━━━━━ INPUT MATERIAL

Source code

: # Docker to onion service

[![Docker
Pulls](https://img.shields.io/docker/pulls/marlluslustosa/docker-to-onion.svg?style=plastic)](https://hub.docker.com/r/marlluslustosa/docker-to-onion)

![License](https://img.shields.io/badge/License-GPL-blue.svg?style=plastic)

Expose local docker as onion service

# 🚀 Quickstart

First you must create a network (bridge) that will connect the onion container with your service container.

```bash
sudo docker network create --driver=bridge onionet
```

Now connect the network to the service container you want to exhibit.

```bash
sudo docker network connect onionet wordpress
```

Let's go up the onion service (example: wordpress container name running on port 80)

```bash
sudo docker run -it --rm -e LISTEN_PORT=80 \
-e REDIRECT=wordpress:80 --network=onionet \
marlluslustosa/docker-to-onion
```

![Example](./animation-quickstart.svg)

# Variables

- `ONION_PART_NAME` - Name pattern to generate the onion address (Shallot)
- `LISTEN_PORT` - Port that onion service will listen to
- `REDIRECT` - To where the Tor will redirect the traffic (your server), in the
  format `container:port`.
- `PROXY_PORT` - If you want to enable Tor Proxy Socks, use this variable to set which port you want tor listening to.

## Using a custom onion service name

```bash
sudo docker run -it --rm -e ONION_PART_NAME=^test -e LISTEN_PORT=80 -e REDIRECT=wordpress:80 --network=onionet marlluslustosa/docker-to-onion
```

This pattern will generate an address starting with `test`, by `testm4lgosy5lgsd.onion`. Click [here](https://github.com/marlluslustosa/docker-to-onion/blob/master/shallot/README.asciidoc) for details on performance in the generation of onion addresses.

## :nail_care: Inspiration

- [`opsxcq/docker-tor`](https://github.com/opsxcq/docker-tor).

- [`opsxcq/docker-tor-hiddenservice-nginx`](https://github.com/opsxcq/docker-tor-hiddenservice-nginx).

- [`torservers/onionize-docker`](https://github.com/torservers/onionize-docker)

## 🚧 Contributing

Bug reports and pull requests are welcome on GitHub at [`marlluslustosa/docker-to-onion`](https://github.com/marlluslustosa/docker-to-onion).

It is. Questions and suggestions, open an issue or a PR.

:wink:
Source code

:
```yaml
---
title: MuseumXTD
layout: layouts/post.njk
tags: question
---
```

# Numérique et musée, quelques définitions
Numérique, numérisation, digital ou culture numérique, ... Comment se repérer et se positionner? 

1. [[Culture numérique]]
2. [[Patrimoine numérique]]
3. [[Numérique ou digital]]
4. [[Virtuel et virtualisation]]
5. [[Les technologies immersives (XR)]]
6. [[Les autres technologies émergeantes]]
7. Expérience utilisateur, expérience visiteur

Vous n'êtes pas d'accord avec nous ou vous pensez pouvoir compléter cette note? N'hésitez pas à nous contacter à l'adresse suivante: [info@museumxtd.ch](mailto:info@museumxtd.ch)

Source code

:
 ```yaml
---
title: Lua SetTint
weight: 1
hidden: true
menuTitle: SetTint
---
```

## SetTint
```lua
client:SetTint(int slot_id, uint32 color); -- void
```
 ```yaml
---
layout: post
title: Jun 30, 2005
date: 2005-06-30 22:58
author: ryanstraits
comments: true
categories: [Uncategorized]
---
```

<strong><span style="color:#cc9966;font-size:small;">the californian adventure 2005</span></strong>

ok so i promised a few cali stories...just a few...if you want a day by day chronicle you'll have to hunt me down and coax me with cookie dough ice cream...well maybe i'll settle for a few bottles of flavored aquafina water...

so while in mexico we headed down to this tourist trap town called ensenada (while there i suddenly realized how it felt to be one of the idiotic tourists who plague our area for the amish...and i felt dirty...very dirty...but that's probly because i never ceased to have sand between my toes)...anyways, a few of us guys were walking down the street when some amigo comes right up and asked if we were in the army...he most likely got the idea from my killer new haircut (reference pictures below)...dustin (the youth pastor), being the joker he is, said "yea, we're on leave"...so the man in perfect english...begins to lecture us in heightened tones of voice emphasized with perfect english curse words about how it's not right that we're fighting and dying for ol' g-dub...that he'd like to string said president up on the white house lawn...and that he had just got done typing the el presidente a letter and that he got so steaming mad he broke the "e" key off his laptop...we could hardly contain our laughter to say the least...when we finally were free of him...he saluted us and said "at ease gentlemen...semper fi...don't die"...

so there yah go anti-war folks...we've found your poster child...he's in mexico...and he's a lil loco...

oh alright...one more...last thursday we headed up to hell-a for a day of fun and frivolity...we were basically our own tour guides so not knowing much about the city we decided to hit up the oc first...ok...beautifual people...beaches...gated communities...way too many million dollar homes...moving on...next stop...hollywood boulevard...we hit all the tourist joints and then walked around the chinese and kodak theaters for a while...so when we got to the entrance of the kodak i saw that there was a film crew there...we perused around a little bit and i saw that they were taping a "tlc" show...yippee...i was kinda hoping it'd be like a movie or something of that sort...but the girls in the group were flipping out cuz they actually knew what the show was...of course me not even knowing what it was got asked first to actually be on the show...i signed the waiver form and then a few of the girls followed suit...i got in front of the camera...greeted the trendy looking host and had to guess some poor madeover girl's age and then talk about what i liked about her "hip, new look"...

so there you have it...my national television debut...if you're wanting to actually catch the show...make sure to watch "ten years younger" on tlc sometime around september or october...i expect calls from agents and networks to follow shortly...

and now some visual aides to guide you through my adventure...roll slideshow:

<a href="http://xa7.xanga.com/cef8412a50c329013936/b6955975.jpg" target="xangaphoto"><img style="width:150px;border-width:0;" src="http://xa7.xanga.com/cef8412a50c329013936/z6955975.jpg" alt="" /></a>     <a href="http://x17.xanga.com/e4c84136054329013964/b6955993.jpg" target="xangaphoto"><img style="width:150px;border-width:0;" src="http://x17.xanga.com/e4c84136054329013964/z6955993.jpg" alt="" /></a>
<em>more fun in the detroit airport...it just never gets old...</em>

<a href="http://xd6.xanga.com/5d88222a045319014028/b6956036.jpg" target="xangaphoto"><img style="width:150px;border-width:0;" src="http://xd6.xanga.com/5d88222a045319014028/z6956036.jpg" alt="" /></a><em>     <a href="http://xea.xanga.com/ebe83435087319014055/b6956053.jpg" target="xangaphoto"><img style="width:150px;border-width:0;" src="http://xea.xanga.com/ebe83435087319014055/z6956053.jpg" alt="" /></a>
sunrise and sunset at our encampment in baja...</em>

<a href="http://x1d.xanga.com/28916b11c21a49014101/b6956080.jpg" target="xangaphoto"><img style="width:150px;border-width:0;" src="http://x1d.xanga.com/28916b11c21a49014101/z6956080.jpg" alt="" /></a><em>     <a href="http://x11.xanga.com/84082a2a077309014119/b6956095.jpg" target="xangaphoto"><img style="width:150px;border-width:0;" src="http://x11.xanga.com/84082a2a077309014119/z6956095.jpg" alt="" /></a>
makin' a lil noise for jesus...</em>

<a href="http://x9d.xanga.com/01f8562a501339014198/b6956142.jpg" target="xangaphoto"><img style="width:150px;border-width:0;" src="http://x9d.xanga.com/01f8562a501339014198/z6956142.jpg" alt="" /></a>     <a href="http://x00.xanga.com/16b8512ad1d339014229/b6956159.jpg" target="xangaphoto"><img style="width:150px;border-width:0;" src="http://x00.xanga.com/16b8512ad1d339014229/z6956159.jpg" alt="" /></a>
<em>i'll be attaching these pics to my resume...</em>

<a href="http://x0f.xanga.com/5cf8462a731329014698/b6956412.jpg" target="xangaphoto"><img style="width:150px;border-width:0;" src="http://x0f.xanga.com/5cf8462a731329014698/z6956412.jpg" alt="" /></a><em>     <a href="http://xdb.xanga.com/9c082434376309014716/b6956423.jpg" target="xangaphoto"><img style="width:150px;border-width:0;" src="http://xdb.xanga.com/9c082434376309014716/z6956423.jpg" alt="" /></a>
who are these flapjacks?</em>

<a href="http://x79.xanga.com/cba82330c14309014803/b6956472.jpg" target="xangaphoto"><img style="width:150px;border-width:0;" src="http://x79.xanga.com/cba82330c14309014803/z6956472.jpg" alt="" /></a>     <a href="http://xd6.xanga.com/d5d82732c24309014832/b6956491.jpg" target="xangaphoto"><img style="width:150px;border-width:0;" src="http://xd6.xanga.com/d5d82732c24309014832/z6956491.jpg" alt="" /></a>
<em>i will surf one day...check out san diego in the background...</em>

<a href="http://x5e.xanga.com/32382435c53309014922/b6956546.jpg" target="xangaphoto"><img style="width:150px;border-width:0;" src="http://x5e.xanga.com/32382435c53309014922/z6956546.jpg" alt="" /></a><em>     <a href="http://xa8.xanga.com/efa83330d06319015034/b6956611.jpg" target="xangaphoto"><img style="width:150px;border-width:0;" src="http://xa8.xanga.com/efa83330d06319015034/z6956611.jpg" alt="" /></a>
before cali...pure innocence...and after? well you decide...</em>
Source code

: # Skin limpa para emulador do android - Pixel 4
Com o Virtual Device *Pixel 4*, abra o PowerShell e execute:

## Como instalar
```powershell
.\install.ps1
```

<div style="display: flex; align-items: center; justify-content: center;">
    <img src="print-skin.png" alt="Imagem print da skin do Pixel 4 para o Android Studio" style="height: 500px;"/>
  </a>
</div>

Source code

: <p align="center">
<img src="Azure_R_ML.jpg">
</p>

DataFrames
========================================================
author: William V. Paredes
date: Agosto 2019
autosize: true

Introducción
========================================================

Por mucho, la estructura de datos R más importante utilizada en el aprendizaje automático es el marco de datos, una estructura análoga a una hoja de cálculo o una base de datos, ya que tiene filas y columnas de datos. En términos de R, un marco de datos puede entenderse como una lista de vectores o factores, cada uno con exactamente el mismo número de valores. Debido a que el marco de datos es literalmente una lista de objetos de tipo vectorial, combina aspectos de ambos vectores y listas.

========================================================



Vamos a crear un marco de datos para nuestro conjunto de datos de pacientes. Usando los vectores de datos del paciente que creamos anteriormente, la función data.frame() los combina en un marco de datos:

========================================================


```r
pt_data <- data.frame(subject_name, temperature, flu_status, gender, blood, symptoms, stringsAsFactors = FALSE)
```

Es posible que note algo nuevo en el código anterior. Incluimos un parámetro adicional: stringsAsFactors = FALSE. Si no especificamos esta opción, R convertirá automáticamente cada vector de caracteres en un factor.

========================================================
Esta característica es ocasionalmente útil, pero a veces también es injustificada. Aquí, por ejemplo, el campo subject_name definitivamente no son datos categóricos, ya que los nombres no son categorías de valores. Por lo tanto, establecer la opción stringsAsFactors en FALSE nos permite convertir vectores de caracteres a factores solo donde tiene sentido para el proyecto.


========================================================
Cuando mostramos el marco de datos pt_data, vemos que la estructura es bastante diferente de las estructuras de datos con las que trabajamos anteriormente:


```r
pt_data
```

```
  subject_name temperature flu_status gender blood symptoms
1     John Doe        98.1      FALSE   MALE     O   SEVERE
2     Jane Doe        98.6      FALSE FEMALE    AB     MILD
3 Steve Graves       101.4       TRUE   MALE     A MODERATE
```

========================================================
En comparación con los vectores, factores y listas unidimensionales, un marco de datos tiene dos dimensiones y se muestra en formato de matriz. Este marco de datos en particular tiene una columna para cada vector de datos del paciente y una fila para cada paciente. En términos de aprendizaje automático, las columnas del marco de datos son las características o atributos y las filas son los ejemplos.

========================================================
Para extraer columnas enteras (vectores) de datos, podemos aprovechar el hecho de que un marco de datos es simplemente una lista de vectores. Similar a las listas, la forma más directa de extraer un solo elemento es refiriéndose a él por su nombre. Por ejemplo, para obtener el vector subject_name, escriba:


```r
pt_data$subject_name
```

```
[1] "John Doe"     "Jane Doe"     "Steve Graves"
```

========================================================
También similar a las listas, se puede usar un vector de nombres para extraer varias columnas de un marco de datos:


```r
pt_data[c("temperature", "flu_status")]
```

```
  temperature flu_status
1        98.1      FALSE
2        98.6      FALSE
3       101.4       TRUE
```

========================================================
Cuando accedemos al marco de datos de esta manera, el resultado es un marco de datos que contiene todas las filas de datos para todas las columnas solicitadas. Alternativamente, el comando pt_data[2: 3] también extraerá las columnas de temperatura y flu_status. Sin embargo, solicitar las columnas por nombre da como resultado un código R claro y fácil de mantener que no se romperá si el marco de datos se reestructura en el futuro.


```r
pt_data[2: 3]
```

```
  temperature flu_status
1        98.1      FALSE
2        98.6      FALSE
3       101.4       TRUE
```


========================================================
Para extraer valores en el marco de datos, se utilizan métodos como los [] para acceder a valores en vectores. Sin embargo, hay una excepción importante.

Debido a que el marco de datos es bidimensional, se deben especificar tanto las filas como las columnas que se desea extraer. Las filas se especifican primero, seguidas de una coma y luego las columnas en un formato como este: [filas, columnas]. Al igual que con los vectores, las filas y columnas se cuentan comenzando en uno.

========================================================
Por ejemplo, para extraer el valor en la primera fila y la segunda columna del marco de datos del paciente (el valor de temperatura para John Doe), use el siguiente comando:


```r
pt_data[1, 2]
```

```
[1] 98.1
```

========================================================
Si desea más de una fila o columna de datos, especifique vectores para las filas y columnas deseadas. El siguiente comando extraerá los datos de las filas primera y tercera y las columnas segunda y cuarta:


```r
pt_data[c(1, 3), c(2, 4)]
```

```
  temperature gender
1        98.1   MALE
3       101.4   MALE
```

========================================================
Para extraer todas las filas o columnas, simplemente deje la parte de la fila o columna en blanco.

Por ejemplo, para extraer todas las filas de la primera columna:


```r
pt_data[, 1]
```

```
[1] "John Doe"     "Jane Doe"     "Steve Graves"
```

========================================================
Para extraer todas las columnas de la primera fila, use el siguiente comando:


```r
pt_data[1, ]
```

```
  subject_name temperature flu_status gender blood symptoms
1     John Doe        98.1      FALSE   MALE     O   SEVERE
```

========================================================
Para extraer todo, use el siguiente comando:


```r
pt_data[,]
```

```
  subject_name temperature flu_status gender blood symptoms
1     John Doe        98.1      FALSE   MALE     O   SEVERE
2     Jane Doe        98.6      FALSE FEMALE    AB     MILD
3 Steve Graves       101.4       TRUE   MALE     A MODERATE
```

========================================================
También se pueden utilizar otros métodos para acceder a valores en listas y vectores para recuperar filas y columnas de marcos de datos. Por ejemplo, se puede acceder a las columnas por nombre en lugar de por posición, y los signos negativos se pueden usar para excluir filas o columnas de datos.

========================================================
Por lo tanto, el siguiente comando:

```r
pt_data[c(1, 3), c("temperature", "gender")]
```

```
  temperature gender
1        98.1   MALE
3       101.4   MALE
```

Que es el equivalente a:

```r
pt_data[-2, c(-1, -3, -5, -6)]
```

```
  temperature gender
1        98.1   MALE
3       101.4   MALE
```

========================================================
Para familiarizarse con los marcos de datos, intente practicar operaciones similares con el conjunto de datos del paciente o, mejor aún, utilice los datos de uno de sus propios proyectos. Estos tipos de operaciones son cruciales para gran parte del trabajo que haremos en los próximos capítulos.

━━━━━━━━━━

- WHAT THE TASK REQUIRES: Tell how many lines of the listing above contain "siguiente", giving the number alone.

- RESPONSE: 5